The best place to see them is at the World Solar Challenge, a solar-powered car race held every two years in Australia.
In the race, competitors have to travel around 3,000 kilometers from Darwin, on the country's north coast, to Adelaide, on the south coast, using only the sun's energy.
Many of the cars competing in this race look more like vehicles from amusement parks or science fiction than cars you might see on the road.
And that tells us something about why solar cars are not an option for everyday travel - at least not yet, explains Chen Liu, professor of computer and electrical engineering at Clarkson University, in an article in The Conversation.
Chen Liu
Collecting enough sunlight
Although a lot of sunlight falls on the Earth during the day, this light is dispersed as it passes through the atmosphere, so the amount that reaches a given surface is quite small.
If we calculate the average amount of solar energy we could collect in a given area over the course of an entire year to eliminate the effects of the different seasons, we get around 342 watts perm2. That's roughly enough energy to run a normal fridge.
The large solar parks that collect electricity for cities and towns compensate for the fact that sunlight is spread over such a large area by placing millions of solar panels on thousands of hectares. Some, especially in desert areas, use fields of mirrors to concentrate the sun's energy.
But a normal car doesn't have enough surface area to collect much solar energy. The sizes of these cars vary greatly, but a normal-sized car in the USA is about 5 meters long by 2 meters wide, so it has about 9 to 10m2 of horizontal surface.
If this area could all be used to capture solar energy, it would collect around 3,420 watts. That's enough to run a fridge, a dishwasher and a microwave oven, almost an entire kitchen - but not enough to propel an electric car on a normal journey.
Turning sunlight into energy
Another problem is that current solar panels are not very efficient at converting sunlight into electricity. Typically, their efficiency is around 20%, which means that they convert around 1/5 of the solar energy that reaches them into electricity.
This means that 3,420 watts of solar energy falling on an average car covered in solar panels would produce only 684 watts that the car could use. In comparison, it takes around 20,000 watts for an electric vehicle to run at 100 kilometers per hour.
Vehicles competing in the World Solar Challenge tend to be large and have a design that maximizes their horizontal surface area. This helps them collect as much sunlight as possible.
As a concept vehicle, it's acceptable, but most models don't have many windows or room for anything except the driver.
When the sun doesn't shine
Another challenge is that geographical location, daylight hours and weather conditions affect the amount of solar energy that can be generated.
The Earth is tilted on its axis, so not all areas receive equal amounts of sunlight at any given time.
When the Northern Hemisphere tilts towards the Sun, the upper part of the globe receives more sun exposure and observes spring and summer, while the Southern Hemisphere is colder and darker.

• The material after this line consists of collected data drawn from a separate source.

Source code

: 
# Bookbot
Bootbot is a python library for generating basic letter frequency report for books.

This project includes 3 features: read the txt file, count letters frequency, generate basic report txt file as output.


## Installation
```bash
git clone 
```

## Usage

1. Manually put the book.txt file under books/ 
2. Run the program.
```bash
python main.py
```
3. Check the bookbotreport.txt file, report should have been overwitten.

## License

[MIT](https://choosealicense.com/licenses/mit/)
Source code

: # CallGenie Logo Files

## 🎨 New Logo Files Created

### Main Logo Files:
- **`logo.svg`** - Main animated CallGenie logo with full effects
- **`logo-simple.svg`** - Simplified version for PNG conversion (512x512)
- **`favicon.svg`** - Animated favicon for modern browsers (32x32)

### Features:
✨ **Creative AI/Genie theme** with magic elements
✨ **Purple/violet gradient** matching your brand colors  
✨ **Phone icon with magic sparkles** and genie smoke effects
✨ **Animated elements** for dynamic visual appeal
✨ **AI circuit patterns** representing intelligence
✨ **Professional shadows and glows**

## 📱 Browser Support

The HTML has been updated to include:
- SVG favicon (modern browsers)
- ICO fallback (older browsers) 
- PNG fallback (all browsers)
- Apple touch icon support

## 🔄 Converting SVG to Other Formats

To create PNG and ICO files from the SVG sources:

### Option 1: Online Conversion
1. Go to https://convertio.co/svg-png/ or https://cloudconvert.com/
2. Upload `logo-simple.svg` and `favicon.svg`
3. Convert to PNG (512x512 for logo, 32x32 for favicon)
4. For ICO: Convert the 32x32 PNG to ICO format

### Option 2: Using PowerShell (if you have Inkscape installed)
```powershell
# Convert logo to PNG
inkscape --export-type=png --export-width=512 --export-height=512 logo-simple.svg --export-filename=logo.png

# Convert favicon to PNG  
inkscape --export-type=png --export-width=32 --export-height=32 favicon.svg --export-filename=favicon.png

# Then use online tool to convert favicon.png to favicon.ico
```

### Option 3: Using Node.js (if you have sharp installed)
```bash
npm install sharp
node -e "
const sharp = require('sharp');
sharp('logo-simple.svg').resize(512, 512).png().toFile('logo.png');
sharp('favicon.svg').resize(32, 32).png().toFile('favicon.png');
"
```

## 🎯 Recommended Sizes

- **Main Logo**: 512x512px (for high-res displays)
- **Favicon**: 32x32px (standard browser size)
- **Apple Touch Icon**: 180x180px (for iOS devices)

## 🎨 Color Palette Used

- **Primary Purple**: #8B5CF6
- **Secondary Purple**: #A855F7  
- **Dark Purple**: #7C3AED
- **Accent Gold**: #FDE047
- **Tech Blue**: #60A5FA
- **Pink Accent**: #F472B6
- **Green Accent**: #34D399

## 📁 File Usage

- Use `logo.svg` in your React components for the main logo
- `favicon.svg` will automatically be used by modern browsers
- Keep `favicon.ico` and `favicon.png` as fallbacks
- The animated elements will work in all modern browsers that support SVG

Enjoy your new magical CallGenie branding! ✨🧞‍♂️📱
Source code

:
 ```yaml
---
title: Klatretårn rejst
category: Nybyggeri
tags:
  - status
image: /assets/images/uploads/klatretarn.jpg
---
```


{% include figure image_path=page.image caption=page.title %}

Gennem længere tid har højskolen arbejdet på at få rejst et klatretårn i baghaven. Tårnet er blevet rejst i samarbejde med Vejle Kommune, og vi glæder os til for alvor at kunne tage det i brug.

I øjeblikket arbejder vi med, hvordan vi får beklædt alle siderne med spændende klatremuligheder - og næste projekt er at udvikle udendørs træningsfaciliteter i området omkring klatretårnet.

When the southern half of the planet tilts towards the Sun, the areas in the southern half of the Earth receive more sun and the upper half receives less.
Areas close to the equator receive constant sunlight all year round, so areas closer to the equator, such as Southern California or the Sahara desert, have more intense solar energy than places closer to the Earth's poles, such as Alaska.
Solar cars would also struggle to collect enough sunlight on cloudy or rainy days. Even large utility companies with huge solar parks have to plan for periods when the sun doesn't shine.
And drivers need their cars to run at night. For a solar car to work after dark, it would have to use the extra energy it collected during the day and stored in a battery.
In addition, solar panels and batteries increase the weight of the car, and heavier cars need more energy to run.
Several teams of researchers are working in various countries to design solar cars that are more suitable for everyday use.
For this to happen, manufacturers will have to make solar panels more efficient at converting sunlight into energy and design solar panels that are better suited to cars.
It will also be essential to lower the cost of solar systems for cars so that the average consumer can afford them.
For now, the closest option to a solar car is an electric vehicle, which is charged at home or at a charging station.
Depending on how the electricity is produced, part of the energy that powers these cars probably comes from solar panels, wind turbines, hydroelectric dams or other renewable sources.
So if you're driving or riding in an electric car, you could be traveling on solar energy. It just wasn't produced in the car.